Olayı ciddiye alanlar, gözü kapalı arkadaşlarına net talimatlar vererek ilerlemelerini, dönmeleri gereken yerlerde dönmelerini sağlayarak gitmeleri gereken yere kazasız ve hatasız ulaşmalarını sağlamışlardı.
Ancak olayı ciddiye almayan ve basit bir oyun gibi görenler ise gözü kapalı arkadaşlarını yönlendirirken, ne kadar ileri gidileceğini ve ne zaman döneceğini söylemedikleri için gözü kapalı kişi ya önündeki direğe veya duvara toslamıştı.
Bu da bize bir yöneticinin ne yapılmasını istediğini açık ve seçik şekilde söylememesinin sorunlar yaratacağını uygulamalı olarak göstermiştir.
Çeşitli birimleri yönetenlerin ne kadar başarılı olduklarını değerlendiren bir yapı yok. Bunun yanında yöneticiliğe getirilenlere bu alandaki bilgi ve tecrübelerini artıracak bir eğitim süreci de söz konusu değildir.
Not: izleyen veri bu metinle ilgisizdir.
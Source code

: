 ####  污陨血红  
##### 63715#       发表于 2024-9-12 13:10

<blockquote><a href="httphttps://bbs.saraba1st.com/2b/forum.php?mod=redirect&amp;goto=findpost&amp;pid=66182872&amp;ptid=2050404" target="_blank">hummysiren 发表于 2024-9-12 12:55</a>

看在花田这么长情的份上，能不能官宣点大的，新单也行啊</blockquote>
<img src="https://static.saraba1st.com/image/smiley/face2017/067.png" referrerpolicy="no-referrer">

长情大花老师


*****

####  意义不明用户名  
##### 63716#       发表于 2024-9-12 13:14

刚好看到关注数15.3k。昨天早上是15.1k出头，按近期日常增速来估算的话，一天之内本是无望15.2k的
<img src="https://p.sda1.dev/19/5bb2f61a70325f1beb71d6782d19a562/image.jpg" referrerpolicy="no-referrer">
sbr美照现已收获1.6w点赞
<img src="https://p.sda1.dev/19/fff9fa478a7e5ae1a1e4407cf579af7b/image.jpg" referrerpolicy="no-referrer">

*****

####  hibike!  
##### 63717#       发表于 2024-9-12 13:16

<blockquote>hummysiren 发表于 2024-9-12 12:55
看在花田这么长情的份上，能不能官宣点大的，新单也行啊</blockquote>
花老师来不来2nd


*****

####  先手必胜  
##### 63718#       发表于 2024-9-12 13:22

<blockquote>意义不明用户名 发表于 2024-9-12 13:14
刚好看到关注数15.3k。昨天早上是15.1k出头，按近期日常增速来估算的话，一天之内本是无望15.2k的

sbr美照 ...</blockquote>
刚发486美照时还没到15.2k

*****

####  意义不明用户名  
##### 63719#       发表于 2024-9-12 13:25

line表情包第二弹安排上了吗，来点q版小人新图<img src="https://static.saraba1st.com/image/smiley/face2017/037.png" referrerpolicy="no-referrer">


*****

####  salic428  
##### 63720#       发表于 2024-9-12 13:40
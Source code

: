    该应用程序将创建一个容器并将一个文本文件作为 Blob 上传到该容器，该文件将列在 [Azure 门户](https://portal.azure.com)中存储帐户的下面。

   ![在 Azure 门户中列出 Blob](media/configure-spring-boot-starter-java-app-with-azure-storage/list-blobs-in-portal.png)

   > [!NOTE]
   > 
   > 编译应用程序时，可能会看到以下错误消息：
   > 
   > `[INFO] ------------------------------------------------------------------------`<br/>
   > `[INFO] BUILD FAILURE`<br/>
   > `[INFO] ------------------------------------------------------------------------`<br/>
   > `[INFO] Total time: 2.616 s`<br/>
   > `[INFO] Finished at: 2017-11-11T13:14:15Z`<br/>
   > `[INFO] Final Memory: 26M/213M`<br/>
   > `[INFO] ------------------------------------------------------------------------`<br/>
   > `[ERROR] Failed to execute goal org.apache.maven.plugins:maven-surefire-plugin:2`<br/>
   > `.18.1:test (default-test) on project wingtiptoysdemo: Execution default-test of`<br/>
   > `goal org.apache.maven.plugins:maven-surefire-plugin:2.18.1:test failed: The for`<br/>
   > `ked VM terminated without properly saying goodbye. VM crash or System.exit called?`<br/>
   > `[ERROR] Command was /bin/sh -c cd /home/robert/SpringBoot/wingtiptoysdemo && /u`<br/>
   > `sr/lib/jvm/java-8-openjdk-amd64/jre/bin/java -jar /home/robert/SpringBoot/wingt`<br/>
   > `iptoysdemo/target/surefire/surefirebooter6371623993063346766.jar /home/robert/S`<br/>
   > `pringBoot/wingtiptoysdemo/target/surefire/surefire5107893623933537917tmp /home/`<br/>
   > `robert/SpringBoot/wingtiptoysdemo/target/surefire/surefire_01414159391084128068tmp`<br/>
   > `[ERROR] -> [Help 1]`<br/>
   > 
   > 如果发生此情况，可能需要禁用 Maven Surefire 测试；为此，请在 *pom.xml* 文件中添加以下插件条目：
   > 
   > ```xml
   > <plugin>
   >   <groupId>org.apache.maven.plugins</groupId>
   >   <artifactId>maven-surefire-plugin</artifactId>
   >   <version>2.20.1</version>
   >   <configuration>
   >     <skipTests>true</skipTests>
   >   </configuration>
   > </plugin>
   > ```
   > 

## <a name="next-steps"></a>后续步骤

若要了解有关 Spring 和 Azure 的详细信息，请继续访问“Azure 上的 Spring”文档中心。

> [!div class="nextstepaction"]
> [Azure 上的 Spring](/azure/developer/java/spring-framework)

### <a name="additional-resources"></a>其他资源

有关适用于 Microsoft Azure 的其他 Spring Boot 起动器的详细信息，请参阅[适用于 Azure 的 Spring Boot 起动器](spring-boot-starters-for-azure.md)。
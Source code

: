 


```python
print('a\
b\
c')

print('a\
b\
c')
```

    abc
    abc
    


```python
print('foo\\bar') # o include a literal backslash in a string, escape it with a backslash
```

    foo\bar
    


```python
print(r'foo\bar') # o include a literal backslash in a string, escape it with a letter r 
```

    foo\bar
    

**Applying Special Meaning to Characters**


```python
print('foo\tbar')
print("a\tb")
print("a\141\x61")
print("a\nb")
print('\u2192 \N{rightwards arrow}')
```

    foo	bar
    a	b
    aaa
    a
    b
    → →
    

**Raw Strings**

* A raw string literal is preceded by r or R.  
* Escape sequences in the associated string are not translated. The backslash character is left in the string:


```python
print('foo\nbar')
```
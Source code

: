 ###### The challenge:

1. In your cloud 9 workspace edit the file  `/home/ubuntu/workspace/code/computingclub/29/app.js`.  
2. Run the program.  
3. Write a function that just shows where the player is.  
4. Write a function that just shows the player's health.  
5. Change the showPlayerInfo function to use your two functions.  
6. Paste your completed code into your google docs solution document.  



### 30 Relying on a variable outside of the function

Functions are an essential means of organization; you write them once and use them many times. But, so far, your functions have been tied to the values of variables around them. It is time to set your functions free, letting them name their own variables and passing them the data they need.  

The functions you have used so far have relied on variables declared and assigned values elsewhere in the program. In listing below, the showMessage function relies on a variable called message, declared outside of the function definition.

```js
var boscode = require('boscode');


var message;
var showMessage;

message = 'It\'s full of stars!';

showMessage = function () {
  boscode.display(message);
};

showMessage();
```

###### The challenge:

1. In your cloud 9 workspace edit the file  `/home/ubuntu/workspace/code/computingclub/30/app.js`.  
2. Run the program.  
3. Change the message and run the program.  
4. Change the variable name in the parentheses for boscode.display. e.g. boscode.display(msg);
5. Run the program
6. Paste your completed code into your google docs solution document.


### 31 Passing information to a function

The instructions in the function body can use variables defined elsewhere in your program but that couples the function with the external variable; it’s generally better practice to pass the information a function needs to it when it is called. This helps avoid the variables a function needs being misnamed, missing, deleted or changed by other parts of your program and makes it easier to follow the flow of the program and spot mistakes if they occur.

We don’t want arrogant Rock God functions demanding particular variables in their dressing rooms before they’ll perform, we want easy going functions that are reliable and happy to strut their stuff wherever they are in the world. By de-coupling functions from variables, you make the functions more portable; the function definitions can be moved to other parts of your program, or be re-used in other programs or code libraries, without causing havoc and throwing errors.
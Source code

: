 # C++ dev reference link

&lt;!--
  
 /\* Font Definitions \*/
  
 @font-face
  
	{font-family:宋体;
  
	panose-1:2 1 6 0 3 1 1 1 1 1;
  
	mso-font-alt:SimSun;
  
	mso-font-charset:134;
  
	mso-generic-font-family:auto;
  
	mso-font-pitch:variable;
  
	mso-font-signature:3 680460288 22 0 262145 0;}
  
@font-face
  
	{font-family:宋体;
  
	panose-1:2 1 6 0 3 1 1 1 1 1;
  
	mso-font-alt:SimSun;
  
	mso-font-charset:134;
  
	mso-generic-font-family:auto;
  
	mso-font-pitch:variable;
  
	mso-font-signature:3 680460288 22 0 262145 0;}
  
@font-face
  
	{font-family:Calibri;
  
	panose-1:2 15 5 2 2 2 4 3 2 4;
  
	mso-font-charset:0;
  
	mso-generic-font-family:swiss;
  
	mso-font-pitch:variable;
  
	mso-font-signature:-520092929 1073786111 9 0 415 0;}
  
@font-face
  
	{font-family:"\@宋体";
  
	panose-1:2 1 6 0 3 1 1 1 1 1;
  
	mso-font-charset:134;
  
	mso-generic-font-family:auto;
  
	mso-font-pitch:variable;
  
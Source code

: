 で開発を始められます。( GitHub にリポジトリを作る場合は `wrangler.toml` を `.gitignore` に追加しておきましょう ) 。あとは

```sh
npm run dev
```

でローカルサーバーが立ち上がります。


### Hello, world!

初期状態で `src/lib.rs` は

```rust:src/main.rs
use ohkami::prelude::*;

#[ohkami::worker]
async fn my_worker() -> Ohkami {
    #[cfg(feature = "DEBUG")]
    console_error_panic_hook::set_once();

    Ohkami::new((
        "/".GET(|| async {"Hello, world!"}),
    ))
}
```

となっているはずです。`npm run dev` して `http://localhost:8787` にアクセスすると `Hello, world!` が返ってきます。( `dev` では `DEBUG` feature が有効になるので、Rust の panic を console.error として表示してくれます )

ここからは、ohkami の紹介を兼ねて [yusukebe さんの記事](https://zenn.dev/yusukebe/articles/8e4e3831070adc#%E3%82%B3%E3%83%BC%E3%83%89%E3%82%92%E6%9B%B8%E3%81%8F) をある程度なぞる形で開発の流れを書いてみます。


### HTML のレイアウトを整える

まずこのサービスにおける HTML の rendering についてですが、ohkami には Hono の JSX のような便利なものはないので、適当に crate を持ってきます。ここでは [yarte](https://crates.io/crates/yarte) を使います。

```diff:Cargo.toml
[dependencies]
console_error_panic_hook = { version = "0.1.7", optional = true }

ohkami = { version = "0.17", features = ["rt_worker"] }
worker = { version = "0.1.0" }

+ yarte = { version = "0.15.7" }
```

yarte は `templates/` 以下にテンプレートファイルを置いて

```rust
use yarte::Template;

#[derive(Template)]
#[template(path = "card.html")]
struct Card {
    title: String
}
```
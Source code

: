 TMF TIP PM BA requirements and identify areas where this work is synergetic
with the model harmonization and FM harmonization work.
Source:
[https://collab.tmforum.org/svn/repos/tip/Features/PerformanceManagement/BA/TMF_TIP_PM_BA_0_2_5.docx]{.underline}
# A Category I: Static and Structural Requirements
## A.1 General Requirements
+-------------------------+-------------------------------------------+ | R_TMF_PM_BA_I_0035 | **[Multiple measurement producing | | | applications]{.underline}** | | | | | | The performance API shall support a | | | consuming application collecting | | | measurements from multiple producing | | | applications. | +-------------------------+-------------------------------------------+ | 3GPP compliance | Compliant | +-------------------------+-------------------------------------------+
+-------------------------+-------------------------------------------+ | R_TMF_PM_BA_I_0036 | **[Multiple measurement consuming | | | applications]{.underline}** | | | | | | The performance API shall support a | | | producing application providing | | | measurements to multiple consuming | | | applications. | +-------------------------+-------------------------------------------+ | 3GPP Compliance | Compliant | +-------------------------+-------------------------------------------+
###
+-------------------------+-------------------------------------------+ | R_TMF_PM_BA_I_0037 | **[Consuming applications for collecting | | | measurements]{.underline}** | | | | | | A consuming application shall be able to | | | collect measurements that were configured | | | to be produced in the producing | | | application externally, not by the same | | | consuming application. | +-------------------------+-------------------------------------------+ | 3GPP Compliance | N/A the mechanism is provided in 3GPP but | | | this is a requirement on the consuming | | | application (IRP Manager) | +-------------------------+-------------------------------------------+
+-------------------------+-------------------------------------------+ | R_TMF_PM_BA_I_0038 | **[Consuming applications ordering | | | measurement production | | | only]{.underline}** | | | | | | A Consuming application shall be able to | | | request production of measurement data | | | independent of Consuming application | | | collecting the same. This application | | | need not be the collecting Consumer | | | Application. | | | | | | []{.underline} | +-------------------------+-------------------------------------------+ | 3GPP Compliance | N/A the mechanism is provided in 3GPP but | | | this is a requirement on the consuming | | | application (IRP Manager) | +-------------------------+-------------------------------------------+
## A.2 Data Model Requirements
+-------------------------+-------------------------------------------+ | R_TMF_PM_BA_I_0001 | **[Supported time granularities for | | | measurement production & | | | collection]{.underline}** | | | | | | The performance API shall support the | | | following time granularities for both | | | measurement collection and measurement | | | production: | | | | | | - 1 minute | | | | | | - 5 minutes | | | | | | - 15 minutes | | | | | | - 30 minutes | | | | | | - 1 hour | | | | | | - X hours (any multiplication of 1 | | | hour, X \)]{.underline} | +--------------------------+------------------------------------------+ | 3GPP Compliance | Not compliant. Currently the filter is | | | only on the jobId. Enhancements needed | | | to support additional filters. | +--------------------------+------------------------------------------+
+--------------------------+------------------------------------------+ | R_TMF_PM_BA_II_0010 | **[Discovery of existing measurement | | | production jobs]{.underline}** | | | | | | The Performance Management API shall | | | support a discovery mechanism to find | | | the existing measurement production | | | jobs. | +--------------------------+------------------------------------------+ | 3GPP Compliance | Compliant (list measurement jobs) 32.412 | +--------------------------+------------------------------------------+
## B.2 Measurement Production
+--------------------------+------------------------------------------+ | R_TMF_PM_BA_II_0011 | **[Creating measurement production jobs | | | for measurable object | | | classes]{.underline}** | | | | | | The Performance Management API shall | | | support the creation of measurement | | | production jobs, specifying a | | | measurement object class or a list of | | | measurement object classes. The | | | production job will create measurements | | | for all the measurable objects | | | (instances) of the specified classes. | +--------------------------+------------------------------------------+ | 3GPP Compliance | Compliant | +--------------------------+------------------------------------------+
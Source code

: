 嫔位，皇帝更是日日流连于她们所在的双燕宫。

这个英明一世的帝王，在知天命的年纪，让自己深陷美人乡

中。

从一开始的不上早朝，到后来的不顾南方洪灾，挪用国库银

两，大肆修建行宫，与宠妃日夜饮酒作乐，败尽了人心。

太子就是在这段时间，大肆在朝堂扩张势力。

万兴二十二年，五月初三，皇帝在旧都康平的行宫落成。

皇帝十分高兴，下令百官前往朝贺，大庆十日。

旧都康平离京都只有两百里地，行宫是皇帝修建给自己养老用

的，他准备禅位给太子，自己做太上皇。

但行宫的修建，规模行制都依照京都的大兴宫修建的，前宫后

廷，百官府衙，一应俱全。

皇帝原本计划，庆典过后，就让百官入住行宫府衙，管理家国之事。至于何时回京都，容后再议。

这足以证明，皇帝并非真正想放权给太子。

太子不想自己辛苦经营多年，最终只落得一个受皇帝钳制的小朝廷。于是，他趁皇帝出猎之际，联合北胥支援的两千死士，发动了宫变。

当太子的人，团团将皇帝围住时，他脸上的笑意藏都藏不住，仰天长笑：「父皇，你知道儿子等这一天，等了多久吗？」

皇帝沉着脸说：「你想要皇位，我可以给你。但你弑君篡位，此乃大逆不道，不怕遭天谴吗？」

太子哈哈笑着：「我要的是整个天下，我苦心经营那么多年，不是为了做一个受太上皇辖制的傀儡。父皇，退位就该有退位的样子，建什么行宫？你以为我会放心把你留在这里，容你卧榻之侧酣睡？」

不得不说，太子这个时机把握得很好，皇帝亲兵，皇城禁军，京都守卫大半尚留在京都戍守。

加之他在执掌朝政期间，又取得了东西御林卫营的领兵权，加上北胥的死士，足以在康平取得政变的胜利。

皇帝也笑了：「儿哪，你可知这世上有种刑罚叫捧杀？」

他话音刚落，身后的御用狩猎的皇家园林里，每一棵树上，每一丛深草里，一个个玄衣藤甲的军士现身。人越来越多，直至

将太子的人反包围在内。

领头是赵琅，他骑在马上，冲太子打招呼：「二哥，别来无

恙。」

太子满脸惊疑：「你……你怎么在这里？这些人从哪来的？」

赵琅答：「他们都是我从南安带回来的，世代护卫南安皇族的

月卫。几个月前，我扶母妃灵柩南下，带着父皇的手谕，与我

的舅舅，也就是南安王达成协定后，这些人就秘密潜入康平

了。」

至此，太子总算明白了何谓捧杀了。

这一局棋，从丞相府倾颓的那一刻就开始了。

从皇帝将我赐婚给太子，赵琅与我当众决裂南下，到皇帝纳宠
Öyle olunca da sadece kabiliyeti olan ve bu görevi nasıl yapacağını öğrenenler başarılı olmaktadırlar. Bunun dışındakiler ise başarısız olmakta ve hem kendileri hem de muhatapları sıkıntı yaşamaktadırlar.
İşin temelinde öğrenmeye ve farklı düşüncelere açık olmak yatmaktadır. Ben her şeyi bilirim yaklaşımı kişinin başarı şansını azaltmaktadır.
Bir dostum, bir zamanlar eşimden acı bademlerinden badem macunu yapılmasını istedi. ‘Tamam’ dedik. Bademler toplandı kırıldı ve içleri çıkarıldı. Ondan sonra kolaylık olsun diye bize sormadan bunlar öğütüldü. Burada hata oluştu. Neden? Çünkü, önce bademlerin dışındaki kahverengi olan kabukları çıkarılmalı ve sonra da tatlandırılmaları gerekirdi. Öğütülmeleri ise tatlandırmadan sonra olmalıydı.Tatlandırılmadan öğütüldükleri için de badem macunu yapılamadı ve emekler boşa gitmiş oldu.